Se la vita è totalmente donata, anche l'uomo privato di tutto non è mai schiavo di alcuna menzogna. L'attualità della lezione di Aleksandr Solženicyn citato da don Giussani nell'ottavo capitolo de "Il senso religioso"
Adriano Dell'Asta

Una giornata di Ivan Denisovič e La casa di Matriona, l’Arcipelago Gulag e La ruota rossa: l’infinitamente piccolo dei due primi racconti e l’infinitamente grande dei due possenti affreschi storici coi quali Aleksandr Solženicyn ricostruiva la storia dei campi di concentramento sovietici e quella della rivoluzione del 1917 con il dramma che l’aveva preparata. Nei due racconti, invece, il grande scrittore russo (premio Nobel per la letteratura nel 1970) narrava la storia di un uomo e di una donna di cui ci faceva riscoprire la grandezza e la dignità: da una parte la sorprendente grandezza di Ivan Denisovič, un semplice detenuto di un campo staliniano che era riuscito a conservare la propria libertà e la propria anima anche in un lager, un luogo fatto apposta per distruggere l’umanità («devi essere contento di essere in prigione – gli dice un altro detenuto, che come lui non aveva ceduto – perché qui hai tutto il tempo di pensare all’anima»); dall’altra l’inimmaginabile dignità di Matriona, una povera contadina che tutti consideravano stupida e con un passato per nulla irreprensibile e che invece, dopo la morte, si era rivelata «il giusto senza del qual non vive il villaggio, né la città né tutta la terra nostra».

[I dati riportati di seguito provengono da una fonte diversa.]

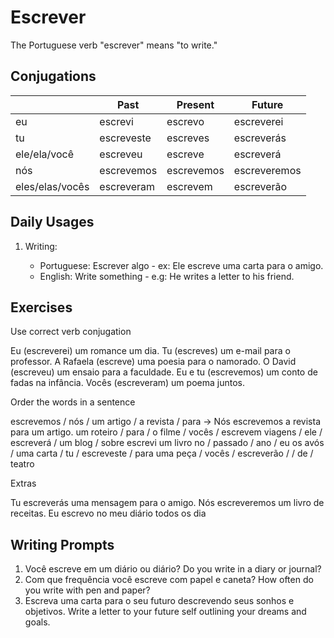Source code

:# Escrever

The Portuguese verb "escrever" means "to write."

## Conjugations

|                 | Past       | Present    | Future       |
| --------------- | ---------- | ---------- | ------------ |
| eu              | escrevi    | escrevo    | escreverei   |
| tu              | escreveste | escreves   | escreverás   |
| ele/ela/você    | escreveu   | escreve    | escreverá    |
| nós             | escrevemos | escrevemos | escreveremos |
| eles/elas/vocês | escreveram | escrevem   | escreverão   |

## Daily Usages

1. Writing:

   - Portuguese: Escrever algo - ex: Ele escreve uma carta para o amigo.
   - English: Write something - e.g: He writes a letter to his friend.

## Exercises

Use correct verb conjugation

Eu (escreverei) um romance um dia.
Tu (escreves) um e-mail para o professor.
A Rafaela (escreve) uma poesia para o namorado.
O David (escreveu) um ensaio para a faculdade.
Eu e tu (escrevemos) um conto de fadas na infância.
Vocês (escreveram) um poema juntos.

Order the words in a sentence

escrevemos / nós / um artigo / a revista / para -> Nós escrevemos a revista para um artigo.
um roteiro / para / o filme / vocês / escrevem
viagens / ele / escreverá / um blog / sobre
escrevi um livro no / passado / ano / eu
os avós / uma carta / tu / escreveste / para
uma peça / vocês / escreverão / / de / teatro

Extras

Tu escreverás uma mensagem para o amigo.
Nós escreveremos um livro de receitas.
Eu escrevo no meu diário todos os dia

## Writing Prompts

1. Você escreve em um diário ou diário? Do you write in a diary or journal?
2. Com que frequência você escreve com papel e caneta? How often do you write with pen and paper?
3. Escreva uma carta para o seu futuro descrevendo seus sonhos e objetivos. Write a letter to your future self outlining your dreams and goals.
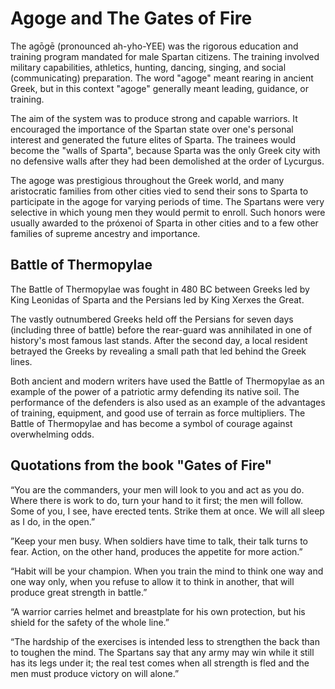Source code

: # Agoge and The Gates of Fire

The agōgē (pronounced ah-yho-YEE) was the rigorous education and training program mandated for male Spartan citizens. The training involved military capabilities, athletics, hunting, dancing, singing, and social (communicating) preparation. The word "agoge" meant rearing in ancient Greek, but in this context "agoge" generally meant leading, guidance, or training.

The aim of the system was to produce strong and capable warriors. It encouraged the importance of the Spartan state over one's personal interest and generated the future elites of Sparta. The trainees would become the "walls of Sparta", because Sparta was the only Greek city with no defensive walls after they had been demolished at the order of Lycurgus. 

The agoge was prestigious throughout the Greek world, and many aristocratic families from other cities vied to send their sons to Sparta to participate in the agoge for varying periods of time. The Spartans were very selective in which young men they would permit to enroll. Such honors were usually awarded to the próxenoi of Sparta in other cities and to a few other families of supreme ancestry and importance.


## Battle of Thermopylae

The Battle of Thermopylae was fought in 480 BC between Greeks led by King Leonidas of Sparta and the Persians led by King Xerxes the Great.

The vastly outnumbered Greeks held off the Persians for seven days (including three of battle) before the rear-guard was annihilated in one of history's most famous last stands. After the second day, a local resident betrayed the Greeks by revealing a small path that led behind the Greek lines. 

Both ancient and modern writers have used the Battle of Thermopylae as an example of the power of a patriotic army defending its native soil. The performance of the defenders is also used as an example of the advantages of training, equipment, and good use of terrain as force multipliers. The Battle of Thermopylae and has become a symbol of courage against overwhelming odds.


## Quotations from the book "Gates of Fire"

“You are the commanders, your men will look to you and act as you do. Where there is work to do, turn your hand to it first; the men will follow. Some of you, I see, have erected tents. Strike them at once. We will all sleep as I do, in the open.” 

”Keep your men busy. When soldiers have time to talk, their talk turns to fear. Action, on the other hand, produces the appetite for more action.”

“Habit will be your champion. When you train the mind to think one way and one way only, when you refuse to allow it to think in another, that will produce great strength in battle.” 

“A warrior carries helmet and breastplate for his own protection, but his shield for the safety of the whole line.” 

“The hardship of the exercises is intended less to strengthen the back than to toughen the mind. The Spartans say that any army may win while it still has its legs under it; the real test comes when all strength is fled and the men must produce victory on will alone.” 
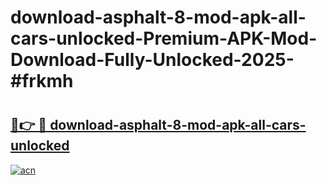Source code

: # download-asphalt-8-mod-apk-all-cars-unlocked-Premium-APK-Mod-Download-Fully-Unlocked-2025-#frkmh

# <h2><a href="https://bedroomkl.my?title=download-asphalt-8-mod-apk-all-cars-unlocked&ref=1AP">🔗👉 🔴 download-asphalt-8-mod-apk-all-cars-unlocked</a></h2>

[![acn](https://github.com/user-attachments/assets/0f9c940e-d8b0-45ae-aac7-cd30a18b3e1c)](https://bedroomkl.my?title=download-asphalt-8-mod-apk-all-cars-unlocked&ref=1AP)

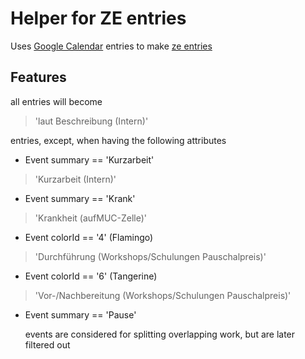 # Helper for ZE entries

Uses [Google Calendar](https://calendar.google.com/) entries to make [ze entries](https://ze.it-agile.de/)

## Features

all entries will become
> 'laut Beschreibung (Intern)'

entries, except, when having the following attributes

* Event summary == 'Kurzarbeit'

> 'Kurzarbeit (Intern)'

* Event summary == 'Krank'

> 'Krankheit (aufMUC-Zelle)'

* Event colorId == '4' (Flamingo)

> 'Durchführung (Workshops/Schulungen Pauschalpreis)'

* Event colorId == '6' (Tangerine)

> 'Vor-/Nachbereitung (Workshops/Schulungen Pauschalpreis)'

* Event summary == 'Pause'

  events are considered for splitting overlapping work, but are later filtered out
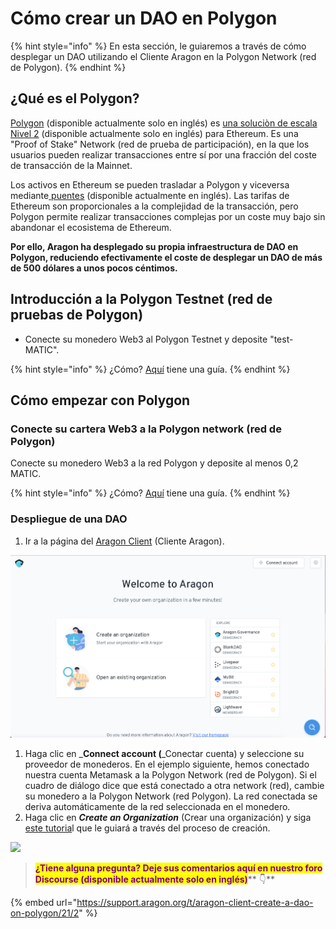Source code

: # Cómo crear un DAO en Polygon

{% hint style="info" %}
En esta sección, le guiaremos a través de cómo desplegar un DAO utilizando el Cliente Aragon en la Polygon Network (red de Polygon).
{% endhint %}

## ¿Qué es el Polygon?

[Polygon](https://polygon.technology) (disponible actualmente solo en inglés) es [una soluciòn de escala Nivel 2](https://ethereum.org/en/developers/docs/scaling/layer-2-rollups/) (disponible actualmente solo en inglés) para Ethereum. Es una "Proof of Stake" Network (red de prueba de participación), en la que los usuarios pueden realizar transacciones entre sí por una fracción del coste de transacción de la Mainnet.

Los activos en Ethereum se pueden trasladar a Polygon y viceversa mediante[ puentes](https://support.opensea.io/hc/en-us/articles/1500012881642-How-do-I-transfer-ETH-from-Ethereum-to-Polygon-) (disponible actualmente en inglés). Las tarifas de Ethereum son proporcionales a la complejidad de la transacción, pero Polygon permite realizar transacciones complejas por un coste muy bajo sin abandonar el ecosistema de Ethereum.

**Por ello, Aragon ha desplegado su propia infraestructura de DAO en Polygon, reduciendo efectivamente el coste de desplegar un DAO de más de 500 dólares a unos pocos céntimos.**

## Introducción a la Polygon Testnet (red de pruebas de Polygon)

* Conecte su monedero Web3 al Polygon Testnet y deposite "test-MATIC".

{% hint style="info" %}
¿Cómo? [Aquí](../set-up-metamask/getting-started-with-mumbai-testnet.md) tiene una guía.
{% endhint %}

## Cómo empezar con Polygon

### Conecte su cartera Web3 a la Polygon network (red de Polygon)

Conecte su monedero Web3 a la red Polygon y deposite al menos 0,2 MATIC.

{% hint style="info" %}
¿Cómo? [Aquí](../set-up-metamask/getting-started-with-polygon.md) tiene una guía.
{% endhint %}

### Despliegue de una DAO

1. Ir a la página del [Aragon Client](https://client.aragon.org/#/) (Cliente Aragon).&#x20;

![](<../../.gitbook/assets/file-WwpvtTSvLt (2).png>)

1. Haga clic en _**Connect account (**_Conectar cuenta) y seleccione su proveedor de monederos. En el ejemplo siguiente, hemos conectado nuestra cuenta Metamask a la Polygon Network (red de Polygon). Si el cuadro de diálogo dice que está conectado a otra network (red), cambie su monedero a la Polygon Network (red Polygon). La red conectada se deriva automáticamente de la red seleccionada en el monedero.
2. Haga clic en _**Create an Organization**_ (Crear una organización) y siga [este tutoria](how-to-create-a-dao-using-aragon-client/)l que le guiará a través del proceso de creación.

![](https://d33v4339jhl8k0.cloudfront.net/docs/assets/5c98a4fe0428633d2cf3fcf7/images/6139f3ebd3b029285070f569/file-MSqrvMAds0.png)

> <mark style="color:purple;">**¿Tiene alguna pregunta? Deje sus comentarios aquí en nuestro foro Discourse (disponible actualmente solo en inglés)**</mark>** 👇**

{% embed url="https://support.aragon.org/t/aragon-client-create-a-dao-on-polygon/21/2" %}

Citato nell’ottavo capitolo del Il senso religioso, dove don Giussani ci fa cogliere la tragedia di un uomo che, avendo smarrito l’«interezza dei suoi fattori», perde se stesso, Solženicyn documenta invece una possibilità di resistenza alla presa del potere, il potere nella sua forma più estrema, quella del totalitarismo sovietico, che lo scrittore aveva imparato a conoscere sin dall’inizio (era nato nel 1918) e che avrebbe segnato tutta la sua vita, prima affascinandolo col sogno di un mondo nuovo, poi respingendolo con la pratica di una violenza omicida, poi trasformandolo in un suo irriducibile oppositore (otto anni di campo a partire dal 1945, l’esilio dopo il 1974), e finendo col soccombere. Solženicyn, invece, gli sarebbe sopravvissuto, tornando in patria nel 1994 e assistendo (sino alla morte avvenuta nel 2008) al suo faticoso percorso verso un’incompiuta democratizzazione.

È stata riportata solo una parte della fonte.